News
The Ransomware Payment Myth, Debunked
January 15, 2026
"Just pay it and move on" is the most expensive piece of bad advice in cybersecurity. Drawing on a year of incident-response work, here is why paying is rarely cheap, fast, or quiet.
When ransomware hits, the pitch to pay is seductive: hand over the money, get the key, restore service, contain the news. It sounds like the pragmatic, cost-minimising choice. After a year of incident-response engagements, we can say plainly that this picture is a myth on every count. Paying is rarely cheap, rarely fast, and almost never quiet.
Paying isn't cheap
The ransom is only the opening figure. Across our engagements, organisations that paid still incurred most of the costs they hoped to avoid — investigation, rebuilding systems they could not trust, downtime, legal and notification expenses — on top of the payment itself. The decryption key does not undo the breach; it only, sometimes, unlocks files. You still have to assume the attacker had full run of your environment and respond accordingly.
Paying isn't fast
Decryptors supplied by attackers are frequently slow, buggy, and incomplete. We have watched recovery via a purchased decryptor take longer than recovery from clean backups would have, because the tool processed files sluggishly, corrupted some, and silently skipped others. You are trusting recovery to software written by the people who just attacked you.

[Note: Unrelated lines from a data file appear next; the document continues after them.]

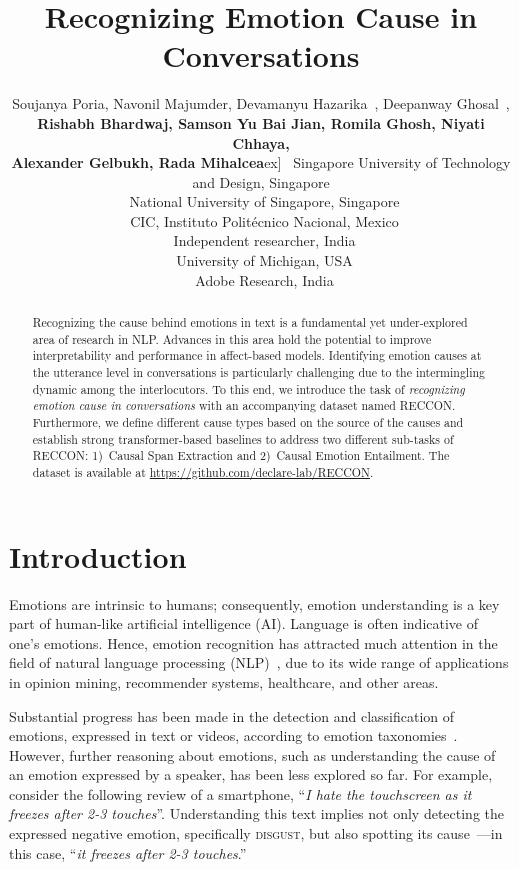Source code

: \documentclass[11pt,a4paper]{article}
\title{Recognizing Emotion Cause in Conversations}
\author{Soujanya Poria, 
Navonil Majumder, Devamanyu
Hazarika\Thanks{~Equal contribution. Randomly ordered.}~,
Deepanway Ghosal\footnotemark[1]~,\\
\textbf{Rishabh Bhardwaj, Samson Yu Bai Jian, Romila Ghosh, Niyati Chhaya,}\\
\textbf{Alexander Gelbukh, Rada Mihalcea}\1ex]
~Singapore University of Technology and Design, Singapore\\
~National University of Singapore, Singapore  \\
~CIC, Instituto Politécnico Nacional, Mexico  \\
~Independent researcher, India\\
~University of Michigan, USA\\
~Adobe Research, India
}
\date{}
\theoremstyle{definition}
\newcommand\emo[1]{\textsc{#1}}
\newcommand\RECCON{\emph{recognizing emotion cause in conversations}}
\newcommand\RECCONDA{RECCON}
\begin{document}
\maketitle
\begin{abstract}
Recognizing the cause behind emotions in text is a fundamental yet under-explored area of research in NLP. Advances in this area hold the potential to improve interpretability and performance in affect-based models. Identifying emotion causes at the utterance level in conversations is particularly challenging due to the intermingling dynamic among the interlocutors. To this end, we introduce the task of \RECCON{} with an accompanying dataset named \RECCONDA. Furthermore, we define different cause types based on the source of the causes and establish strong transformer-based baselines to address two different sub-tasks of RECCON: 1)~Causal Span Extraction and 2)~Causal Emotion Entailment. The dataset is available at \url{https://github.com/declare-lab/RECCON}.

\end{abstract}

\section{Introduction}









Emotions are intrinsic to humans; consequently,
emotion understanding is a key part of human-like artificial
intelligence (AI). Language is
often indicative of one's emotions. Hence, emotion recognition has attracted much attention 
in the field of natural language processing (NLP)~\citep{kratzwald2018decision, colneric2018emotion}, due to its wide range of applications in
opinion mining, recommender systems, healthcare, and other areas.

Substantial progress has been made in the detection and classification of emotions, expressed in text or videos, according to emotion taxonomies~\cite{ekman1993facial,plutchik}. However, further reasoning about emotions, such as  
understanding the cause of an emotion expressed by a speaker,
has been less explored so far.
For example, consider the following review of a smartphone, ``\textit{I hate the touchscreen as it freezes after 2-3 touches}''.
Understanding this text implies not only detecting the expressed negative emotion, specifically \emo{disgust}, but also spotting its cause~\citep{liu2012sentiment}---in this case, ``\textit{it freezes after 2-3 touches}.''
\end{document}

- Some files won't decrypt at all.
- Large datasets can take days to process.
- The "key" sometimes arrives partial, or not at all.
Paying isn't quiet
The hope that payment buys silence rarely holds. Many actors now exfiltrate data before encrypting and use the threat of publication as a second lever — and paying once marks you as an organisation that pays, inviting return visits. Regulatory notification duties may apply regardless of whether you paid, so the incident does not stay private simply because the files came back.
In our engagements, the organisations that recovered fastest and cheapest were almost always the ones that never had to negotiate — because they had tested, offline backups and a rehearsed plan.
The honest calculus
None of this is to moralise. There are genuine edge cases — a clinic with no viable backups and lives at stake — where the decision is agonising and legitimate. But those are exceptions, and even then payment buys far less certainty than people assume.
The strategic point is that the payment decision is won or lost long before the incident. Invest in tested, segmented, offline backups; rehearse your recovery; and you remove the leverage that makes payment look attractive in the first place. The cheapest ransom is the one you never have to consider.